DATA EXCERPTS:
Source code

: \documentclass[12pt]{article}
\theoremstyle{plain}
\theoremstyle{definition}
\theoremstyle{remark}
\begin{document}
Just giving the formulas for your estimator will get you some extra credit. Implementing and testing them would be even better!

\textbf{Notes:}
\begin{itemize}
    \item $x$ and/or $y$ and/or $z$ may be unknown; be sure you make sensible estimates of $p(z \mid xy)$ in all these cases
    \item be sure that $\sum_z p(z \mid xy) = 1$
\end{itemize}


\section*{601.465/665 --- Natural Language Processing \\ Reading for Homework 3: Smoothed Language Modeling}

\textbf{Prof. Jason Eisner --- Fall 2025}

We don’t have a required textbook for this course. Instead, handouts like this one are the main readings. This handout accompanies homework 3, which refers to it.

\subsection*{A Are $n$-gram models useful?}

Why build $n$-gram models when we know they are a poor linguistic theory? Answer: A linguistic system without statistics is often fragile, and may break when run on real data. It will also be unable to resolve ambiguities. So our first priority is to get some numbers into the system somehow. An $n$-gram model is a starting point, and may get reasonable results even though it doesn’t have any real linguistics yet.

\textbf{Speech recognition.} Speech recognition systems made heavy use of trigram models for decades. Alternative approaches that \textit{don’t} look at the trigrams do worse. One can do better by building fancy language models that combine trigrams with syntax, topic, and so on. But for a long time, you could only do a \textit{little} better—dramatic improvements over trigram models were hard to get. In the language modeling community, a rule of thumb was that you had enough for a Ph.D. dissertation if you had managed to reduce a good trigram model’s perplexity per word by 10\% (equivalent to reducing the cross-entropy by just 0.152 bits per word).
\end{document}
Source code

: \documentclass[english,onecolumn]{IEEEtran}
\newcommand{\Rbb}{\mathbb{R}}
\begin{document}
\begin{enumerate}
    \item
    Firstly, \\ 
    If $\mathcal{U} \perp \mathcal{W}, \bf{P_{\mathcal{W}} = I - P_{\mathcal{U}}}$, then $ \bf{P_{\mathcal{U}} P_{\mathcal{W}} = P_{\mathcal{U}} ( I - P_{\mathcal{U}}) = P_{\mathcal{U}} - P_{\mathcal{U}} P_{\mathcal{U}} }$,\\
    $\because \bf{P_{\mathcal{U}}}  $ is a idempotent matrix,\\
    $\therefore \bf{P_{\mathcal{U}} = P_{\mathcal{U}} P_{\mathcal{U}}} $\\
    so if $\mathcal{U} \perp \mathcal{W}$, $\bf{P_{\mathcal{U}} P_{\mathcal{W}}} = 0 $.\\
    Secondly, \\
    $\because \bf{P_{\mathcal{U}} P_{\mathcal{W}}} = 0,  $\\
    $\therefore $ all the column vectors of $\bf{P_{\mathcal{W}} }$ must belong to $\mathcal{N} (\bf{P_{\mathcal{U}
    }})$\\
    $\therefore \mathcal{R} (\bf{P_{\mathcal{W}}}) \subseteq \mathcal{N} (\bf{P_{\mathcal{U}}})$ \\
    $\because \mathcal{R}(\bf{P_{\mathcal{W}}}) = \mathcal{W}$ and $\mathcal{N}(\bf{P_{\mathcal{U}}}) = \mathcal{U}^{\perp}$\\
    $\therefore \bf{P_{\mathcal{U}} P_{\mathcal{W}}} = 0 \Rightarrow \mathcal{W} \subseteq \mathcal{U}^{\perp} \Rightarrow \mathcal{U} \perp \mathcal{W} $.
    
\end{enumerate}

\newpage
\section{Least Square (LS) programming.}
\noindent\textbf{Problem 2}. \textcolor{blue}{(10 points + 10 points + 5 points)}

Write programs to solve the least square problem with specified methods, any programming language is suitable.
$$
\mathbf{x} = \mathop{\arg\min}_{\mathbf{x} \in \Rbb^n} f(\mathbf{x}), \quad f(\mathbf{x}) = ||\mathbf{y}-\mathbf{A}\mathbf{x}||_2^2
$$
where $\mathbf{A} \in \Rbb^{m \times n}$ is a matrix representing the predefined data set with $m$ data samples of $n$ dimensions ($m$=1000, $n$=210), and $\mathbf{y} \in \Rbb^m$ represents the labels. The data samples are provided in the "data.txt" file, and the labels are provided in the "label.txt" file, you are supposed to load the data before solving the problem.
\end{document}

ASSIGNED TASK: Look above for the line that contains "--- Natural Language". Starting there, transcribe every line exactly until you have copied the line that contains "Why build $n$-gram".

OUTPUT OF THE EXERCISE:
\section*{601.465/665 --- Natural Language Processing \\ Reading for Homework 3: Smoothed Language Modeling}

\textbf{Prof. Jason Eisner --- Fall 2025}

We don’t have a required textbook for this course. Instead, handouts like this one are the main readings. This handout accompanies homework 3, which refers to it.

\subsection*{A Are $n$-gram models useful?}

Why build $n$-gram models when we know they are a poor linguistic theory? Answer: A linguistic system without statistics is often fragile, and may break when run on real data. It will also be unable to resolve ambiguities. So our first priority is to get some numbers into the system somehow. An $n$-gram model is a starting point, and may get reasonable results even though it doesn’t have any real linguistics yet.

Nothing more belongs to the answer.